Commercial charter planes have been booked for specific slots, and an airfield has been put on standby for the first deportations.

Speaking at a Downing Street press conference detailing the preparations, Mr Sunak pledged that there would be a regular “drumbeat” of multiple flights every month through the summer “and beyond” once the Rwanda scheme was operational.

He admitted the flights would take off “later than we wanted”, blaming the delay on Labour and opponents in the Lords for “using every trick in the book” to block them.

The Prime Minister said: “Enough is enough. No more prevarication. No more delay. Parliament will sit there tonight and vote, no matter how late it goes. No ifs, no buts – these flights are going to Rwanda.

“We’re going to deliver this indispensable deterrent so that we finally break the business model of the criminal gangs and save lives.”

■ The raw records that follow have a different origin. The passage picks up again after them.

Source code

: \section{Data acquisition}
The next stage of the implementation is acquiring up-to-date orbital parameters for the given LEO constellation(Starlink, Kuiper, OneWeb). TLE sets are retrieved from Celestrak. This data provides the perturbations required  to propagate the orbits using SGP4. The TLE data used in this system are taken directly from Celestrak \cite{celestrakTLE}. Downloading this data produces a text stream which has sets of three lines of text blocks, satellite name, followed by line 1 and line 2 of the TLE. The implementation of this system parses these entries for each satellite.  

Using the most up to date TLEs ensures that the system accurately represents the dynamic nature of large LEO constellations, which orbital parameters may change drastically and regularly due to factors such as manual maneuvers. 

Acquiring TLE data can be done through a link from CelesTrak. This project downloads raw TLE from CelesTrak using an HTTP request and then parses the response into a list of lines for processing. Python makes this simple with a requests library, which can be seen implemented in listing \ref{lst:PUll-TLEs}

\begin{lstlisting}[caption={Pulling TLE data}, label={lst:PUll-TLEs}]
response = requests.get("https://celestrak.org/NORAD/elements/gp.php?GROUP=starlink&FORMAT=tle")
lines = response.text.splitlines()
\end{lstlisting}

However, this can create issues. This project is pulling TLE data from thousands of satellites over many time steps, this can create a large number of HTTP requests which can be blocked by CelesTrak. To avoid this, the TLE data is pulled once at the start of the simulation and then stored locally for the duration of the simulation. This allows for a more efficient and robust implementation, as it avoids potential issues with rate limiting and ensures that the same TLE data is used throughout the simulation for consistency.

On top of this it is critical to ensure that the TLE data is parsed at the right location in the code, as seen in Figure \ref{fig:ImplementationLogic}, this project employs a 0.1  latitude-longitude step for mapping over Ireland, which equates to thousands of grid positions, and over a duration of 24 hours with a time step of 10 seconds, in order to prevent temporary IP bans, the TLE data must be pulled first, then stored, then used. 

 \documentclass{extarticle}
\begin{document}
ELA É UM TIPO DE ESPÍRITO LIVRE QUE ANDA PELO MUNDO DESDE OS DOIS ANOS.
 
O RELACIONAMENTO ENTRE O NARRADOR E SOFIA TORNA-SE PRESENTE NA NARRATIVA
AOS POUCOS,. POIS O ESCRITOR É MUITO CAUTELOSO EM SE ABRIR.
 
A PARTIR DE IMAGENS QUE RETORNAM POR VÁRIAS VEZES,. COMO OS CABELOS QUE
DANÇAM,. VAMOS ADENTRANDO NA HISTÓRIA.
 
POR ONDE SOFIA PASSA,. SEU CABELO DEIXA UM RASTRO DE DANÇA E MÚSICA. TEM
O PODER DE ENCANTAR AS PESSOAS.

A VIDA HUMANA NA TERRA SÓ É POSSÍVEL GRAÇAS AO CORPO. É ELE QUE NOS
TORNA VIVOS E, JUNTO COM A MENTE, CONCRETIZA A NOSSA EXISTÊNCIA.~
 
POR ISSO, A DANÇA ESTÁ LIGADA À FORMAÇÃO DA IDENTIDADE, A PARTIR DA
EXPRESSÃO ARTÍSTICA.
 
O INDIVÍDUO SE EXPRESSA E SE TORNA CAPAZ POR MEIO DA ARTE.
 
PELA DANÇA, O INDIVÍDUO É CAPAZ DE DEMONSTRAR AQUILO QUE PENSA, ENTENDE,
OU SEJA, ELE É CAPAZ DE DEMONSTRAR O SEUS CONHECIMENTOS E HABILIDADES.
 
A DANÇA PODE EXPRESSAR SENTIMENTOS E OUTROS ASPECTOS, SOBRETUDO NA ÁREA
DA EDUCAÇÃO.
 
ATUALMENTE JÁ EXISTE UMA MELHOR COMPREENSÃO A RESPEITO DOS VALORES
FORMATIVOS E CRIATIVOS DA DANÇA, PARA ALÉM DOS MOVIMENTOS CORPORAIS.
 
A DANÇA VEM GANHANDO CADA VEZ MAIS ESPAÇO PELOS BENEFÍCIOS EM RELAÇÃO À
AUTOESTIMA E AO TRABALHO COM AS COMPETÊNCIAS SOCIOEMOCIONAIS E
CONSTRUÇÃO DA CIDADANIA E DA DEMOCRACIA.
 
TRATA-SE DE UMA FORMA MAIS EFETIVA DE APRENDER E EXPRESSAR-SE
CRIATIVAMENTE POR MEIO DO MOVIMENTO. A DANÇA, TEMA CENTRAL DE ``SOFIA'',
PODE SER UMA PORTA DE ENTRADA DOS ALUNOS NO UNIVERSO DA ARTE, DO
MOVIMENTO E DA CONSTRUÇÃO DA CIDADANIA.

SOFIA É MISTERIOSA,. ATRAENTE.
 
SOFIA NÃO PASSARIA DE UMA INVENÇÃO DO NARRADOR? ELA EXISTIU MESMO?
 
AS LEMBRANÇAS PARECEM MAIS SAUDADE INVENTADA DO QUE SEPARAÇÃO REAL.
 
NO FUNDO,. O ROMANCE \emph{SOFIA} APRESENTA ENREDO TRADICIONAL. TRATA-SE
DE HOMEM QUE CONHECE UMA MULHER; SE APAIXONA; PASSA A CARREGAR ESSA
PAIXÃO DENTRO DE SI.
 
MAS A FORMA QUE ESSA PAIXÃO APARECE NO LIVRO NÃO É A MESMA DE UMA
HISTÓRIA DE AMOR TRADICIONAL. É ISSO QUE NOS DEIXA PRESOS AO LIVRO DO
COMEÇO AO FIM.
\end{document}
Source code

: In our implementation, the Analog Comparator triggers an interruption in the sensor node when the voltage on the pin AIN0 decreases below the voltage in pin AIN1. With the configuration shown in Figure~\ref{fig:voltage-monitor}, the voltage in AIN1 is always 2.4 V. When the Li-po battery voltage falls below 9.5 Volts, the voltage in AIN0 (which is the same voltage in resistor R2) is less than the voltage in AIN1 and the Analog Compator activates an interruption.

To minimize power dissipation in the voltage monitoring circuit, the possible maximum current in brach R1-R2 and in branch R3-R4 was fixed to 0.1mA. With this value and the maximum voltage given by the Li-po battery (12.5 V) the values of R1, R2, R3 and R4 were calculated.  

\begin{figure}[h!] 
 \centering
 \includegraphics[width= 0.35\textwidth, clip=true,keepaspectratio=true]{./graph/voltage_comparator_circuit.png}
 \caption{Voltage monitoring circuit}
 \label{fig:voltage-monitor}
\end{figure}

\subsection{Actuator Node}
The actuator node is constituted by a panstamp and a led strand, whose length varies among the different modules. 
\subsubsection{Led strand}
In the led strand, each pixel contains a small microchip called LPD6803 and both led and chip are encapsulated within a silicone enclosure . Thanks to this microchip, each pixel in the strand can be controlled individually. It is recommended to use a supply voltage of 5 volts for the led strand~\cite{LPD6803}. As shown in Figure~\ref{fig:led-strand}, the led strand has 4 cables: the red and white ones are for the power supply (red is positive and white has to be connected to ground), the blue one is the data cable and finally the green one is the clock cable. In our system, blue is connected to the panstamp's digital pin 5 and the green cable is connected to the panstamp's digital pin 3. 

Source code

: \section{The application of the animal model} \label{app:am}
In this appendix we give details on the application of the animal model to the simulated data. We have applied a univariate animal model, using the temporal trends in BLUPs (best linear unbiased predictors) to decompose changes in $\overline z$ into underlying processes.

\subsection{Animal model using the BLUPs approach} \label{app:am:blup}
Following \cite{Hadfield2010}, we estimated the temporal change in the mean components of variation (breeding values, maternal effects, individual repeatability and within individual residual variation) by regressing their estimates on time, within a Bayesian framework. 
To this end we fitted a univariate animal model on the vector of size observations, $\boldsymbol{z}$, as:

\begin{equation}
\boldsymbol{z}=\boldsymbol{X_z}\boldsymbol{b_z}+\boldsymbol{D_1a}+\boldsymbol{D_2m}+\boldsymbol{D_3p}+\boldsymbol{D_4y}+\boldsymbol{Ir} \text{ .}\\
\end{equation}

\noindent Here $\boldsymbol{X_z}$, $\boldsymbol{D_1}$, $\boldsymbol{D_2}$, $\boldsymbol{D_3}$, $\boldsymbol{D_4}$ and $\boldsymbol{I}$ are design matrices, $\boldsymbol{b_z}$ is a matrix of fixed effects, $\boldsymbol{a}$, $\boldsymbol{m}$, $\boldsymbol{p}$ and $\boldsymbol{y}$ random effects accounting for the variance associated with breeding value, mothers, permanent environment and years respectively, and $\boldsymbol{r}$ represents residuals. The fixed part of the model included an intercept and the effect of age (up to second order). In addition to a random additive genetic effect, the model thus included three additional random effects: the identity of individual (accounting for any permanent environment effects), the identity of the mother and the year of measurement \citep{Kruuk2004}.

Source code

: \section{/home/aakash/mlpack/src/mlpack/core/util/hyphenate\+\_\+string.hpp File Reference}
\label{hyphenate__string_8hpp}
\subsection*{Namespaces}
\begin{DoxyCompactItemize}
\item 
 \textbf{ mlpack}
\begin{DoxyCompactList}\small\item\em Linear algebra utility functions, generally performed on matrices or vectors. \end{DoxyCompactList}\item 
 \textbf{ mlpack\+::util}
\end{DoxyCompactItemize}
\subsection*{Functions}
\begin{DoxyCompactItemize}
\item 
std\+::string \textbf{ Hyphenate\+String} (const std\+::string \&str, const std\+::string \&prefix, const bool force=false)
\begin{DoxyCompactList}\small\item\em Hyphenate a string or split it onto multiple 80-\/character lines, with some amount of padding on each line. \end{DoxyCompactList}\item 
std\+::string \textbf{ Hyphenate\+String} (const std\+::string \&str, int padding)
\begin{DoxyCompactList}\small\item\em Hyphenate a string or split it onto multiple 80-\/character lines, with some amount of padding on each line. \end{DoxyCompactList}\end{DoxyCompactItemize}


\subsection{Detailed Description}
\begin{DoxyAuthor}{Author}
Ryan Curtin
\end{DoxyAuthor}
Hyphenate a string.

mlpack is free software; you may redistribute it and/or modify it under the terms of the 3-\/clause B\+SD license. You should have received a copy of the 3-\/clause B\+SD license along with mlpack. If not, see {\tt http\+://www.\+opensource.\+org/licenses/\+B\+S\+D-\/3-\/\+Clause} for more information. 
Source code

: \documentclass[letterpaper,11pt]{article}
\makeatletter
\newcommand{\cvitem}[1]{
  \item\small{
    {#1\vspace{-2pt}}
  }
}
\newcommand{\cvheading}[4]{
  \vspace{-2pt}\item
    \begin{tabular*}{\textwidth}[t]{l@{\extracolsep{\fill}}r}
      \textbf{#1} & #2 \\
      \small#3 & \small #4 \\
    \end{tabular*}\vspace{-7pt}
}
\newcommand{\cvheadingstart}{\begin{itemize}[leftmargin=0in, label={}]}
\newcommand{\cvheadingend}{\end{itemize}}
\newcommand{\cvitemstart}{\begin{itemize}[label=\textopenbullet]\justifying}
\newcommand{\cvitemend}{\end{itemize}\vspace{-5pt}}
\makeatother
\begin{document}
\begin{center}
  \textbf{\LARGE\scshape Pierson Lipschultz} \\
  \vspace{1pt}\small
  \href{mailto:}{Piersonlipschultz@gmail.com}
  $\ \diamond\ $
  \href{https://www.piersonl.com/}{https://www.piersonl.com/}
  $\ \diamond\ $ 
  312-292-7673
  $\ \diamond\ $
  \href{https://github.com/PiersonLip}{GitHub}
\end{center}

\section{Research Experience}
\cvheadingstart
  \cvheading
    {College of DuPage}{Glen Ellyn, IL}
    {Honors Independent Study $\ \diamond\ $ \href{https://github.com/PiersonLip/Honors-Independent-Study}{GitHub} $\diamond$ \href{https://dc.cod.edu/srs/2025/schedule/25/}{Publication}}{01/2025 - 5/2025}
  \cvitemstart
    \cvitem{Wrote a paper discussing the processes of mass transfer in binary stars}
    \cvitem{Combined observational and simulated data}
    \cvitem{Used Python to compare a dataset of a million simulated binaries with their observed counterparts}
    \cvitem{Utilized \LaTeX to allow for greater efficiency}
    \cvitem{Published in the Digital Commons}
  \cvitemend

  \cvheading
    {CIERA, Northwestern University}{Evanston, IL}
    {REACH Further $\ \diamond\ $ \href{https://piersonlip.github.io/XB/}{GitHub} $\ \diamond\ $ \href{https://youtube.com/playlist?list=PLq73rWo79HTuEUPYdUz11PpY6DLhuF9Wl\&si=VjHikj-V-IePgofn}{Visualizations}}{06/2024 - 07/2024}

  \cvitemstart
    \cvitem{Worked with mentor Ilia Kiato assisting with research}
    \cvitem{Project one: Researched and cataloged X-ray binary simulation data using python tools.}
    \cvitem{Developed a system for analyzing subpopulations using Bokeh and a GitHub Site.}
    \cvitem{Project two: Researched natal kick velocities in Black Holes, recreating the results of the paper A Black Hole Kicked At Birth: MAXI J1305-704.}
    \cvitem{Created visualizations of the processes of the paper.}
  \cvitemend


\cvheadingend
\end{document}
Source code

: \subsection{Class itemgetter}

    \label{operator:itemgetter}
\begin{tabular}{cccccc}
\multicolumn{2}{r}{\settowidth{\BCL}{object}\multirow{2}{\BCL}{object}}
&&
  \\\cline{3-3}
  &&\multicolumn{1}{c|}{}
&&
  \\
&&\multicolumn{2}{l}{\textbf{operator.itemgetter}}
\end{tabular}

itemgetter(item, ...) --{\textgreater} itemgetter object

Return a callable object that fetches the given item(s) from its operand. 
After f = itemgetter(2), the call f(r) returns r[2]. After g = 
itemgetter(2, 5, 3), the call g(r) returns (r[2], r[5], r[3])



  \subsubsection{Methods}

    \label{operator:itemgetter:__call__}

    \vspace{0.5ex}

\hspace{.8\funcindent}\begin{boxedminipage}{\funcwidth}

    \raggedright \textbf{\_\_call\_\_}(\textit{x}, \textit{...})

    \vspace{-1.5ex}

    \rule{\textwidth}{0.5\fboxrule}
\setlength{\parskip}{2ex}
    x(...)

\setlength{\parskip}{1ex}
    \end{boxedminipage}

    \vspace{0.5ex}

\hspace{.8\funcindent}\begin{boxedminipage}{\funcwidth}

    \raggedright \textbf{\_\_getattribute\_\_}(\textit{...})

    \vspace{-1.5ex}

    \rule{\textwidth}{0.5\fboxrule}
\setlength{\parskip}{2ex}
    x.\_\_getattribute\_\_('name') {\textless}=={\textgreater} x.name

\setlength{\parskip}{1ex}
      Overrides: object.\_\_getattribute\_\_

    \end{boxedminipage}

His comments came as Home Office figures showed that the number of migrants arriving by small boats across the Channel had increased by 24 per cent to 6,265 in the first four months of this year. The number in the same period last year was 5,049.

Mr Sunak said the Rwanda scheme could act as a deterrent to people seeking to reach the UK on small boats if they knew they could end up being sent to east Africa rather than being allowed to remain in Britain.

“We can’t keep playing this whack-a-mole strategy, dealing with it in a piecemeal fashion,” he said. “You need a systematic deterrent – that’s why the Rwanda scheme is so important.”

Britain has signed up to pay £370 million to Rwanda over five years even if no migrant is deported, according to the National Audit Office. The UK will also pay £150,874 per migrant.

Yvette Cooper, the shadow home secretary, said the Government “could have passed the Bill a month ago if they had scheduled it then – but, as we know, Rishi Sunak always looks for someone else to blame”.

She added: “This is costing the taxpayer half a billion pounds for a scheme that will only cover one per cent of asylum seekers.”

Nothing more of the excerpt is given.